### Brief
Go through the data and count each line that has the string "harmonograph". Give that count alone.

### Exercise data
--- --- ---

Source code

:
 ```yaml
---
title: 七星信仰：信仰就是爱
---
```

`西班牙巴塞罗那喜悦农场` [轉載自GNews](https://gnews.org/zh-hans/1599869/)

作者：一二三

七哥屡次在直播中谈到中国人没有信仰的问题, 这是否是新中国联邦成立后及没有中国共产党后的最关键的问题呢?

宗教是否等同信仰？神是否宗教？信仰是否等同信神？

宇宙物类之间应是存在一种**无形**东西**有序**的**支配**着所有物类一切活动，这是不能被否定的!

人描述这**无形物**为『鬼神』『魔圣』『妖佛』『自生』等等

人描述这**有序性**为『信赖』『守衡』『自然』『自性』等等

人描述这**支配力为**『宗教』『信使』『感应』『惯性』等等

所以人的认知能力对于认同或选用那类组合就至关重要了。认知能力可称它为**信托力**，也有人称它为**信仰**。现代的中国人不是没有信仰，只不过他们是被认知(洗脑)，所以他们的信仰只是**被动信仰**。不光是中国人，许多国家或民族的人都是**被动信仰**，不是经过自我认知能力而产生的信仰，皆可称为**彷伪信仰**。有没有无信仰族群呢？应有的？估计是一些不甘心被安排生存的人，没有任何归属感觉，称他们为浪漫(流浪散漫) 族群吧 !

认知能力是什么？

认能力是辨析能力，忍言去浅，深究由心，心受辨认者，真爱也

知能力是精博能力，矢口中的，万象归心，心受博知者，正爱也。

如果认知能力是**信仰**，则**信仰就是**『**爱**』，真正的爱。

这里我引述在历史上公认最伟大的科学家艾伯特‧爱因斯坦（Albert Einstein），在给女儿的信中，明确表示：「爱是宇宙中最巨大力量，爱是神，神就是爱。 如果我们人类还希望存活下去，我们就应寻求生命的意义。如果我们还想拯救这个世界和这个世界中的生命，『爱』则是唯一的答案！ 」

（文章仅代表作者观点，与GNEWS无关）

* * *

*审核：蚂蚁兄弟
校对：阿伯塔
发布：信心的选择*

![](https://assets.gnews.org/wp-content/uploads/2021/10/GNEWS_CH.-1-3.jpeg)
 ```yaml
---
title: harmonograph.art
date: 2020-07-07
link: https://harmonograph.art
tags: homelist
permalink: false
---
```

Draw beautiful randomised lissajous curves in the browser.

--- --- ---

### Expected output
2